*INFORMATION PROVIDED:*
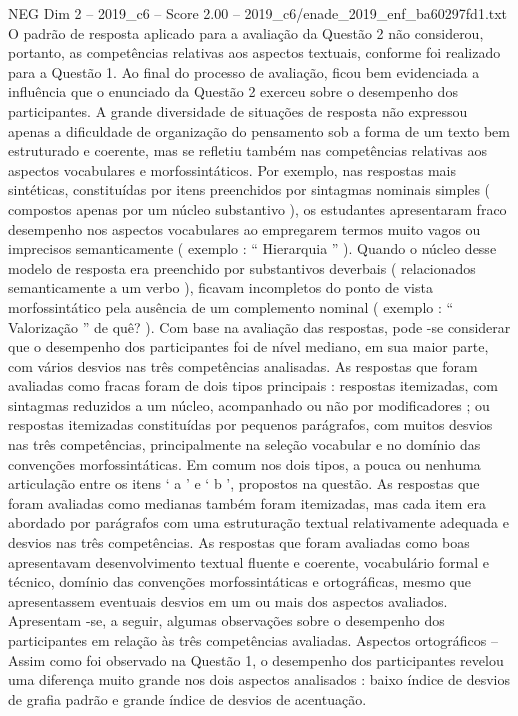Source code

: \begin{textsample}{NEG Dim 2 – 2019\_c6 – Score 2.00 – 2019\_c6/enade\_2019\_enf\_ba60297fd1.txt}
O padrão de resposta aplicado para a avaliação da Questão 2 não considerou, portanto, as competências relativas aos aspectos textuais, conforme foi realizado para a Questão 1.
Ao final do processo de avaliação, ficou bem evidenciada a influência que o enunciado da Questão 2 exerceu sobre o desempenho dos participantes.
A grande diversidade de situações de resposta não expressou apenas a dificuldade de organização do pensamento sob a forma de um texto bem estruturado e coerente, mas se refletiu também nas competências relativas aos aspectos vocabulares e morfossintáticos.
Por exemplo, nas respostas mais sintéticas, constituídas por itens preenchidos por sintagmas nominais simples ( compostos apenas por um núcleo substantivo ), os estudantes apresentaram fraco desempenho nos aspectos vocabulares ao empregarem termos muito vagos ou imprecisos semanticamente ( exemplo : “ Hierarquia ” ).
Quando o núcleo desse modelo de resposta era preenchido por substantivos deverbais ( relacionados semanticamente a um verbo ), ficavam incompletos do ponto de vista morfossintático pela ausência de um complemento nominal ( exemplo : “ Valorização ” de quê? ).
Com base na avaliação das respostas, pode -se considerar que o desempenho dos participantes foi de nível mediano, em sua maior parte, com vários desvios nas três competências analisadas.
As respostas que foram avaliadas como fracas foram de dois tipos principais : respostas itemizadas, com sintagmas reduzidos a um núcleo, acompanhado ou não por modificadores ; ou respostas itemizadas constituídas por pequenos parágrafos, com muitos desvios nas três competências, principalmente na seleção vocabular e no domínio das convenções morfossintáticas.
Em comum nos dois tipos, a pouca ou nenhuma articulação entre os itens ‘ a ’ e ‘ b ’, propostos na questão.
As respostas que foram avaliadas como medianas também foram itemizadas, mas cada item era abordado por parágrafos com uma estruturação textual relativamente adequada e desvios nas três competências.
As respostas que foram avaliadas como boas apresentavam desenvolvimento textual fluente e coerente, vocabulário formal e técnico, domínio das convenções morfossintáticas e ortográficas, mesmo que apresentassem eventuais desvios em um ou mais dos aspectos avaliados.
Apresentam -se, a seguir, algumas observações sobre o desempenho dos participantes em relação às três competências avaliadas.
Aspectos ortográficos – Assim como foi observado na Questão 1, o desempenho dos participantes revelou uma diferença muito grande nos dois aspectos analisados : baixo índice de desvios de grafia padrão e grande índice de desvios de acentuação.

\end{textsample}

*GOAL OF THE EXERCISE:*
Say how many lines of the listing above contain "itens", with no other words.

*PROBLEM SOLUTION:*
2